I am not sure exactly how much Myint added or detracted from our experience. As a devote Buddhist, he wanted to tell us about everything in the cave. Lets just say our Buddha appetite differed from his. We wanted the pu-pu platter - a modest smattering of appetizers – and he assumed we craved a feast.


Also, remember that his accent rendered the majority of his information unintelligible. So he would want to explain to us and wanted to KNOW that we understood.


It led to a few awkward moments. We did not want to spend 3-4 hours in the cave, but we did not want to seem unappreciative of his efforts or disrespectful of his faith. Let me share an example. He grabbed my arm and led Susie and me to a particular Buddha that was standing (most are seated) and he shared about 6-8 sentences. It was clear that this was not just any Buddha, but an important one. We simply could not divine why, so we guessed. “Yes, yes. That Buddha IS standing. How unusual.” But he correctly suspected that we were not getting the main point (in this case, the standing Buddha is the one you pray to for health), so he started his explanation a second time.


I am a bit of a math geek [Note from Susie: this is an understatement.], so my mind drifted to the following calculations. About every antechamber contains roughly 200-700 Buddhas, so lets estimate there are 16 antechambers. Myint wants to tells us something about 2-4 items in each antechamber. That suggests 32-64 items of interest, so lets call it 50. Given our language gap (and our inability to convince him that we understand his points) makes each micro-lesson last roughly 1-3 minutes.    


Yup, that gives us 1-2.5 hours of miscommunication.


The kids have already separated themselves from us. We assumed we would find them eventually, but the explanations are simply too much for them. Usually I would cajole them to join us. We should stick together, learn together, struggle together.


In this case, I was just a little jealous.


With that said, I would like to share a could of the lessons we learned from Myint. He is a deep believer in karma, though it sorta comes and goes. I will share a few examples.


On the first hike with him, he told us a sad story. He took off his glasses and we could see that his left eye was milky white.


“I am blind in that eye.”


“We are so sorry. What happened?”


“My wife’s father was very sick. He lives in Yangon. She wanted to take the children to see him. While she was gone, I became very sick. By the time they got back 2 weeks later, the doctor said my eye was gone and I was blind.”


“That is so sad.”


[OK, I know you are wondering “why didn’t you go to a doctor on your own?” or “couldn’t you have called a neighbor or someone for help?” We thought the same thing and asked, “Why didn’t you go to the doctor?” The answer came back, “Wife was gone, so now blind.” Sometimes you just have to punt.]


He also told us about how hiking kept him in great shape. I can attest to this. He handled the hills like a Sherpa.
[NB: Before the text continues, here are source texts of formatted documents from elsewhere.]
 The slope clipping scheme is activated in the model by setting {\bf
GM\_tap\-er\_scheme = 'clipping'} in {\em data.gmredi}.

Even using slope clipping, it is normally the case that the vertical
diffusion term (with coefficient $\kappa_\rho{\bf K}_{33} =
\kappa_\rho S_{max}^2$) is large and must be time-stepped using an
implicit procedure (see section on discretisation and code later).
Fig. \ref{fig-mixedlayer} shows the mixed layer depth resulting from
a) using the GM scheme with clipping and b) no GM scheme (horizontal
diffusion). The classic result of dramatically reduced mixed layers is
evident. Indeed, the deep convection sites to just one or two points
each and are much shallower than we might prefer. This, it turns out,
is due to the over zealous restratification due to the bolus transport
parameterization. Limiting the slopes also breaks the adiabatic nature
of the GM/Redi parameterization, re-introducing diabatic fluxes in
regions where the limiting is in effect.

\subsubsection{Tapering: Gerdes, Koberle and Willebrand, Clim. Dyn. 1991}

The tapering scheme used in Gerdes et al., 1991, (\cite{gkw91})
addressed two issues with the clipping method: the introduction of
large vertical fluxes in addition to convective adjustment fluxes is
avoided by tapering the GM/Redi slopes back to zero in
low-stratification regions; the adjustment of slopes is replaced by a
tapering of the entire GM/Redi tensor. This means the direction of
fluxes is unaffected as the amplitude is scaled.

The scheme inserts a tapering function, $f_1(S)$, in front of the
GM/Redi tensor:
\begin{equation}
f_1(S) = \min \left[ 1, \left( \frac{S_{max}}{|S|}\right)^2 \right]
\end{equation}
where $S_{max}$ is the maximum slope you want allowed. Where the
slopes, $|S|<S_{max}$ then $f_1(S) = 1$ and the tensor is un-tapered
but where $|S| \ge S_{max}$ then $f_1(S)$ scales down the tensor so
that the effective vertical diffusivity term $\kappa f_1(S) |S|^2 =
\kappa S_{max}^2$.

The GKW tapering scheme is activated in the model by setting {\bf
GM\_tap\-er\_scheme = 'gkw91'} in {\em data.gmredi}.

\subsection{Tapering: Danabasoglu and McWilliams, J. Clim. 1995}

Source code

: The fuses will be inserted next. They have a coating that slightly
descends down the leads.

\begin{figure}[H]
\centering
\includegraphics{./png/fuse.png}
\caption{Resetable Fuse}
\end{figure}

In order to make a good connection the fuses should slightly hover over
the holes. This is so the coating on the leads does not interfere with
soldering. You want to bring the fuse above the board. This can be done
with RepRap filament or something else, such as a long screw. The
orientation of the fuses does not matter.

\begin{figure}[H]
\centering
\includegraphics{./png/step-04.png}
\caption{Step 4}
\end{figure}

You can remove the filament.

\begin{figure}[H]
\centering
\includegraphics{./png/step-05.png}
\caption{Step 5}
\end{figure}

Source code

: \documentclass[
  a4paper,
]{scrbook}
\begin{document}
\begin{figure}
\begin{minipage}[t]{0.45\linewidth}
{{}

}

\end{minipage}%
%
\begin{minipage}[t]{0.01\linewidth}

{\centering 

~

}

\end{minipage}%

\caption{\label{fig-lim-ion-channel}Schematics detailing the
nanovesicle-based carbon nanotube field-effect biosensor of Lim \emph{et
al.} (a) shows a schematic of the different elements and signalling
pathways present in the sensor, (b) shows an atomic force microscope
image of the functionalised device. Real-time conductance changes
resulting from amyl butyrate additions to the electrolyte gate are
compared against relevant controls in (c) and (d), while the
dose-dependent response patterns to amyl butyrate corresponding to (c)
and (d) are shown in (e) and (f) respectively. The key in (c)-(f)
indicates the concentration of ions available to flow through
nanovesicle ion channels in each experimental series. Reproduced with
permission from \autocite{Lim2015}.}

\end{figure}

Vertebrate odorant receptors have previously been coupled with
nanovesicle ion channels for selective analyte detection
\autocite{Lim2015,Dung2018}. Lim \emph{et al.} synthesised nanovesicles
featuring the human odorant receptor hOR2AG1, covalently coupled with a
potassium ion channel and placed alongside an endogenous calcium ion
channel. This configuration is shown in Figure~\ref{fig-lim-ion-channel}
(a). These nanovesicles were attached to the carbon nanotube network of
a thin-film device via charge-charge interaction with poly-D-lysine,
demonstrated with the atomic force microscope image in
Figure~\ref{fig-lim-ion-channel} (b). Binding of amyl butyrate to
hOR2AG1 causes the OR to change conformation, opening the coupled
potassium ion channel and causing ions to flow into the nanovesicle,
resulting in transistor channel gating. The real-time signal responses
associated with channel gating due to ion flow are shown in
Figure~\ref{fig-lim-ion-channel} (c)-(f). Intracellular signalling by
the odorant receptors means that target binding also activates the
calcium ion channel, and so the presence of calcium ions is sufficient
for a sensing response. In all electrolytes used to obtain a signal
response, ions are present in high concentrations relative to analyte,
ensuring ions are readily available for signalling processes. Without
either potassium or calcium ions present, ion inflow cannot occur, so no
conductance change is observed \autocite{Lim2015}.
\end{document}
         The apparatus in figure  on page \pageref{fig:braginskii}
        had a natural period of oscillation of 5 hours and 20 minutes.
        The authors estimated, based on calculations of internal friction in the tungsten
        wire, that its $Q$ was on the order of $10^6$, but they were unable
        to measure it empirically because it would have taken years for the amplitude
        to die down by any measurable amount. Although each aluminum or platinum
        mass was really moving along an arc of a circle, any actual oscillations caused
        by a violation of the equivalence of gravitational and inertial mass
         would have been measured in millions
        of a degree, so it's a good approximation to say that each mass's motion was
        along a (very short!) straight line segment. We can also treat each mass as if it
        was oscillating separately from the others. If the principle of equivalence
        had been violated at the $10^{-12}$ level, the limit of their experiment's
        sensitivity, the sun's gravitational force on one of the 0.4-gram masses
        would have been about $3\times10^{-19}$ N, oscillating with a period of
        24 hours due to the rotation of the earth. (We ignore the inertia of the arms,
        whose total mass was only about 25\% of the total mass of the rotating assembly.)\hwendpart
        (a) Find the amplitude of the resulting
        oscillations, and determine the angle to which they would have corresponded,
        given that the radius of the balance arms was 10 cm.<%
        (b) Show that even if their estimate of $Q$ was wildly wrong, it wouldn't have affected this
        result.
But the next day at the caves, the explanations shifted.


“I have no aches and pains and am in good shape because I have good karma.”


“OK,” Susie responded, “But what about your blind eye?”


“I have bad karma.”


He would explain that his oldest son did of AIDS because “he had bad karma because he killed someone in a previous life.”


He said this in a matter-of-fact way that I might say “Wiley is going to Davidson” or “I had sesame beef yesterday” (very good, by the way).


Speaking of the meal, we made a mistake last night. We went to the restaurant recommended as the best in Pindaya. It had a menu that included Western offerings as well as Eastern items. Susie said, “Pasta and a cool glass of white wine sounds good.” We asked for their “best wine” and ordered a bottle of white. It was from a Myanmar vineyard we almost visited.


To use the parlance of the sommelier, the wine was thin, with notes of industrial cleaner.


It was beyond terrible. The label explained what grapes they used and espoused the virtues of the “European process” they employ. I have no doubt that they were used a process that came from Europe, but I believe it was not the right process. I think something got lost in translation when they sent their winery designer to Europe. Perhaps the words “fine wine” sounded a bit too much like “turpentine”.


We are now on our way back to Yangon. We are in a van. It will be our home for 14 hours.


More tomorrow.


Steve Sir


PS Susie wants me to share one more story of confused Buddhist theology with Myint.


Myint explained that it is “very rare to become a human being.”


“Imagine a blind turtle in a vast lake. The blind turtle must put its head in a hole of a log, but it cannot see anything. The turtle is more likely to find that hole than a soul is likely to become a human.”


[Note: the explanation took MUCH longer than this. We have distilled it to the shortest version.]


Later Susie posed this question. “I understand that it is almost impossible for a soul to come back as a human, but how do you explain the vast increase in people all over the world? We have many, many more people on the earth now than 100 years ago.”


She awaited a nuanced theological answer.


“Many people get married and have babies.”


It is always good to learn new things.